* Available data
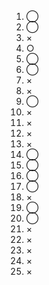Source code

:1. ◯  
2. ◯   
3. ×  
4. ○  
5. ◯  
6. ◯  
7. ×  
8. ×  
9. ◯  
10. ×
11. ×  
12. ×  
13. ×  
14. ◯  
15. ◯  
16. ◯  
17. ◯  
18. ×  
19. ◯  
20. ◯  
21. ×  
22. ×  
23. ×  
24. ×  
25. ×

* Work order
Restate the data above word for word. Do not include the images.

* Answer box
Source code

:1. ◯  
2. ◯   
3. ×  
4. ○  
5. ◯  
6. ◯  
7. ×  
8. ×  
9. ◯  
10. ×
11. ×  
12. ×  
13. ×  
14. ◯  
15. ◯  
16. ◯  
17. ◯  
18. ×  
19. ◯  
20. ◯  
21. ×  
22. ×  
23. ×  
24. ×  
25. ×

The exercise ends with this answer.